_What this task involves_: Find and return every line of the data that contains the word "Estimated".

Records from a data collection
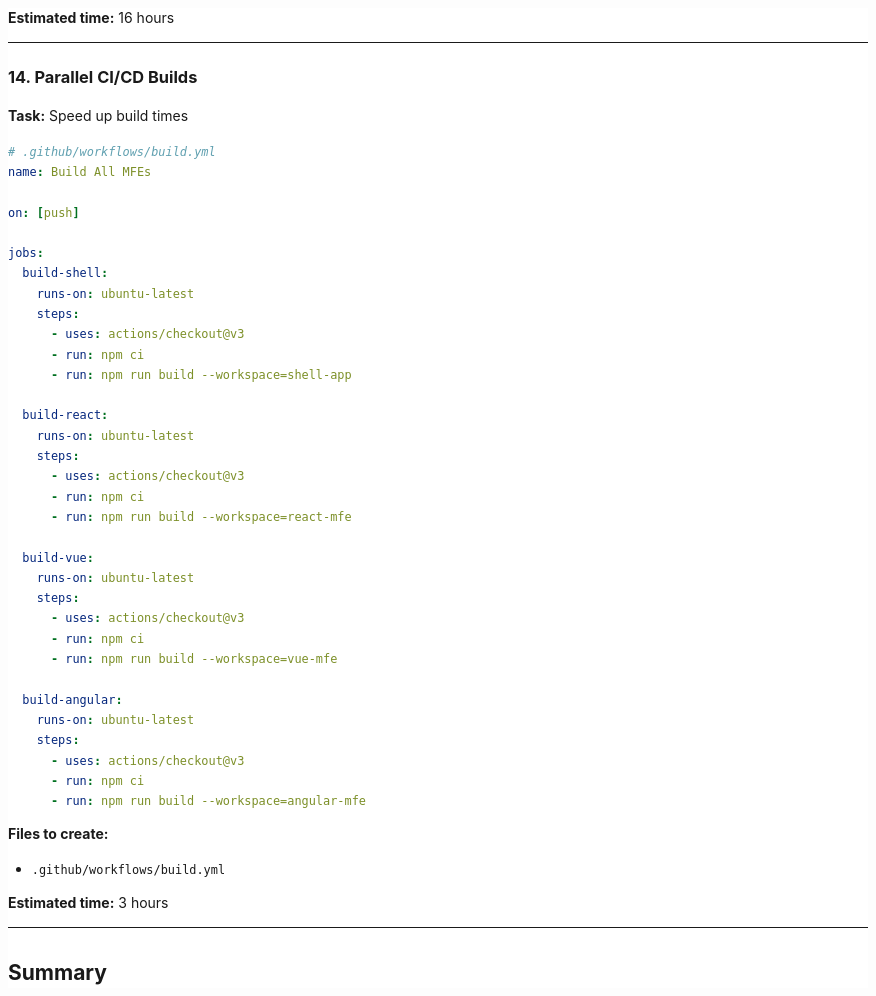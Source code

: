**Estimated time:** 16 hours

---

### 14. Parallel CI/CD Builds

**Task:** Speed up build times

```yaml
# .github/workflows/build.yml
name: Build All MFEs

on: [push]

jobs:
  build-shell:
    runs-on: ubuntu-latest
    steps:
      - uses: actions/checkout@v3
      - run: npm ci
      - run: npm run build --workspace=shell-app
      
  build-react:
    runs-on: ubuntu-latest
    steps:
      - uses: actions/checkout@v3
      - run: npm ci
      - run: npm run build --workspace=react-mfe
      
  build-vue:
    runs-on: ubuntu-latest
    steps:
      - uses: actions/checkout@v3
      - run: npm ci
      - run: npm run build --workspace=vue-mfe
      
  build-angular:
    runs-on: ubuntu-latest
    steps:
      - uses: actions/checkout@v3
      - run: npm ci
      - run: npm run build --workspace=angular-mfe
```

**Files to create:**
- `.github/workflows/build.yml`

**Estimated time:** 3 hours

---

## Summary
* * *
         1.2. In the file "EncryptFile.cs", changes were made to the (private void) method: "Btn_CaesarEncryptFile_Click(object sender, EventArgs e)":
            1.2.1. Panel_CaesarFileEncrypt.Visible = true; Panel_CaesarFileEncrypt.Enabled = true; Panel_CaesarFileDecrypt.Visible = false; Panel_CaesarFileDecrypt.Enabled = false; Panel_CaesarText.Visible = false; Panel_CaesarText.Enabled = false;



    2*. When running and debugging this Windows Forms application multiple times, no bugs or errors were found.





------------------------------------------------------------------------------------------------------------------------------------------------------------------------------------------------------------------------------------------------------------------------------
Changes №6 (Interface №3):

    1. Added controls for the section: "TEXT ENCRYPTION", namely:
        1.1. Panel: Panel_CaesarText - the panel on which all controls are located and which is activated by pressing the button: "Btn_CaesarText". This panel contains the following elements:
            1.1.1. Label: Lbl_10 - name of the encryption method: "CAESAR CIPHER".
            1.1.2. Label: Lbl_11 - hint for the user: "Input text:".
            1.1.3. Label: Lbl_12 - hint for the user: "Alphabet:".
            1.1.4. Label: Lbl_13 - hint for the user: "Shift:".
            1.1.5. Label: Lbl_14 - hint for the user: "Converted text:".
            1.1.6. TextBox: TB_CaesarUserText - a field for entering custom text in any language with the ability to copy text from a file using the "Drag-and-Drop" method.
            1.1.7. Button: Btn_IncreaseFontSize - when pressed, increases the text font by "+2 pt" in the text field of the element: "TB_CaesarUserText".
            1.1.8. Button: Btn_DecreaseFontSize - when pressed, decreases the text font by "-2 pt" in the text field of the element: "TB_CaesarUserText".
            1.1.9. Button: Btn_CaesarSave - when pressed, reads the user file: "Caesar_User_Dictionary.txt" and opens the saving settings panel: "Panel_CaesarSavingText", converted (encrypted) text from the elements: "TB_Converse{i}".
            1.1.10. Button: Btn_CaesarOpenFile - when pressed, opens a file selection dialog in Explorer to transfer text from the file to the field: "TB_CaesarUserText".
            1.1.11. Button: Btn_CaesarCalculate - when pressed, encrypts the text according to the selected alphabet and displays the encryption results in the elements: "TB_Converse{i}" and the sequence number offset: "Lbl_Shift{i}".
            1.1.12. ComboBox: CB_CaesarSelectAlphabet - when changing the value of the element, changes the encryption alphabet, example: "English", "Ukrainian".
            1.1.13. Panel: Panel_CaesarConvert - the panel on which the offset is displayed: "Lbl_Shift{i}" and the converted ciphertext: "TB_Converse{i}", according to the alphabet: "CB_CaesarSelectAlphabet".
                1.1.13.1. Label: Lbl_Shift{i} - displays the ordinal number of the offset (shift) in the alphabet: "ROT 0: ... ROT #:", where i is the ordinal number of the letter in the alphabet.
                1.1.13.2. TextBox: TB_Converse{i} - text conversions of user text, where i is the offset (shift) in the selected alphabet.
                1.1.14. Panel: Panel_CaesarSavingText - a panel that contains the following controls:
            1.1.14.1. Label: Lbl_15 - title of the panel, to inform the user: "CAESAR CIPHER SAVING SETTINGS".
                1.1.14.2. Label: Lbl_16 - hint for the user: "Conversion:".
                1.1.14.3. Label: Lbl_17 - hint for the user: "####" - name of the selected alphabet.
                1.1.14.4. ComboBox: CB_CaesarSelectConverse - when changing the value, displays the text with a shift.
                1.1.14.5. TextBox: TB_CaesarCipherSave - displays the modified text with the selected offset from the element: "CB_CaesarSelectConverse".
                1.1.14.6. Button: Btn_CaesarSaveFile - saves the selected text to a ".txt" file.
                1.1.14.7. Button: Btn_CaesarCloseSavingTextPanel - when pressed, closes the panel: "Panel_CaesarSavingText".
==
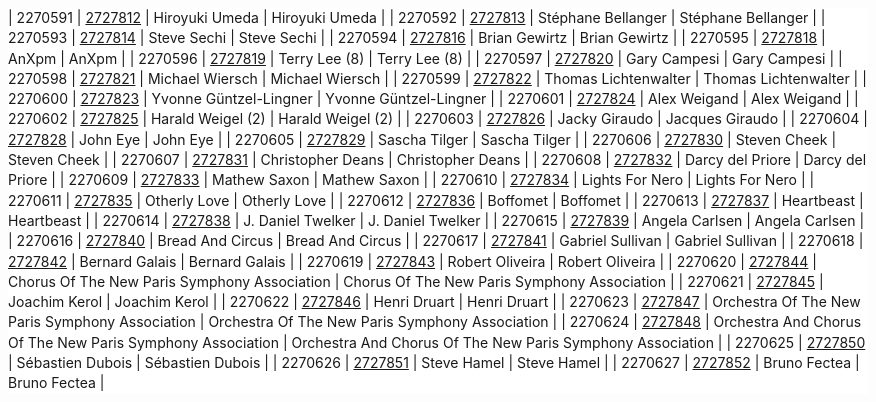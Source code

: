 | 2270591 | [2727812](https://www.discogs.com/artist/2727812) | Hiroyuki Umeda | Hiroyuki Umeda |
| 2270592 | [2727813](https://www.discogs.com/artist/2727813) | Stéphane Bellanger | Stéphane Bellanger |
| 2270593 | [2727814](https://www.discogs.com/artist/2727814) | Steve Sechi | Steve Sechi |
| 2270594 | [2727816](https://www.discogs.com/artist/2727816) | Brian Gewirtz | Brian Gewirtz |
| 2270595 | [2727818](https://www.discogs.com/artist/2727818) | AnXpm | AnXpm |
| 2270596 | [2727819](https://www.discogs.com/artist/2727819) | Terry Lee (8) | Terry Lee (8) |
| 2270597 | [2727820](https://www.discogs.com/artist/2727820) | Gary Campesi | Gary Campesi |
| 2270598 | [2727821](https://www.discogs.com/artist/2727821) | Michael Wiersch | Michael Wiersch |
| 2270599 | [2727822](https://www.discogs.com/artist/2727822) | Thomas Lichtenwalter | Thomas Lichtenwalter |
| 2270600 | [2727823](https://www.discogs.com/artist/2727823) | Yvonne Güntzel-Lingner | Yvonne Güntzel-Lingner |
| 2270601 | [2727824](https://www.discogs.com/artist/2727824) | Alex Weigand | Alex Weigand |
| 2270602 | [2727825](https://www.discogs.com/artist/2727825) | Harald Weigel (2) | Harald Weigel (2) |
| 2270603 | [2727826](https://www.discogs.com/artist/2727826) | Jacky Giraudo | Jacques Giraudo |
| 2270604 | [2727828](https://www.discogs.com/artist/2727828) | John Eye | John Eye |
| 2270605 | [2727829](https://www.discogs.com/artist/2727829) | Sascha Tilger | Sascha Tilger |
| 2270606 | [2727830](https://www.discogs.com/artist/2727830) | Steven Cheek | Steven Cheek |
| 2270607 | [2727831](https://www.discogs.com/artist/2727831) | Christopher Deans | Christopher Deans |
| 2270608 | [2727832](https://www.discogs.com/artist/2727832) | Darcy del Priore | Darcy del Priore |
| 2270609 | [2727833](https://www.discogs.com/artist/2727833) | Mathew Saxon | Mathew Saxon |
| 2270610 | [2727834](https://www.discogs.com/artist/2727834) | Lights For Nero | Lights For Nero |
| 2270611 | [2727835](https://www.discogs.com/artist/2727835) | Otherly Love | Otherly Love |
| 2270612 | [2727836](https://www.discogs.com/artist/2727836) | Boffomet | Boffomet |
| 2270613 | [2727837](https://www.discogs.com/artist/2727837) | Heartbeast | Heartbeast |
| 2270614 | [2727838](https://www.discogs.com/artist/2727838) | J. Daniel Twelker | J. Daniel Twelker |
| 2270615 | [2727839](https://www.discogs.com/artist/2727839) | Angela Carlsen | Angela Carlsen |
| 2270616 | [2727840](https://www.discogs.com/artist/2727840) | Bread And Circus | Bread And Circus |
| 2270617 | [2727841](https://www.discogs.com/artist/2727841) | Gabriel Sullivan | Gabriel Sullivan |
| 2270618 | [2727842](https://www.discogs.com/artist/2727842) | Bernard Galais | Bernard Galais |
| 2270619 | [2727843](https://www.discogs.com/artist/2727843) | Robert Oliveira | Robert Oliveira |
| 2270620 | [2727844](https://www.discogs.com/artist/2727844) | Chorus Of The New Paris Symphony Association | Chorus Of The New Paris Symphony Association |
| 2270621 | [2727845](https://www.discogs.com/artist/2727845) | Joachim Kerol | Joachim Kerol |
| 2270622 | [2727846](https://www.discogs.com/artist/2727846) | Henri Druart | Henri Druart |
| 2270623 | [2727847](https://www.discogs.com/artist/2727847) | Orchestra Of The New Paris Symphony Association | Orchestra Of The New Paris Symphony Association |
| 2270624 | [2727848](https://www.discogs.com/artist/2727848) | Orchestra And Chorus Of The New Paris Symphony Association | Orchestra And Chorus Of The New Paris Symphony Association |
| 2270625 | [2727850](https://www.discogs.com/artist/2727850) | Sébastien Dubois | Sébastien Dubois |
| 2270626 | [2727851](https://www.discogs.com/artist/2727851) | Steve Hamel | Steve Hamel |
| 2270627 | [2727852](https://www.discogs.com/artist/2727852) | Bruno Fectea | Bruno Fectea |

_Task output_:
:**Estimated time:** 16 hours
**Estimated time:** 3 hours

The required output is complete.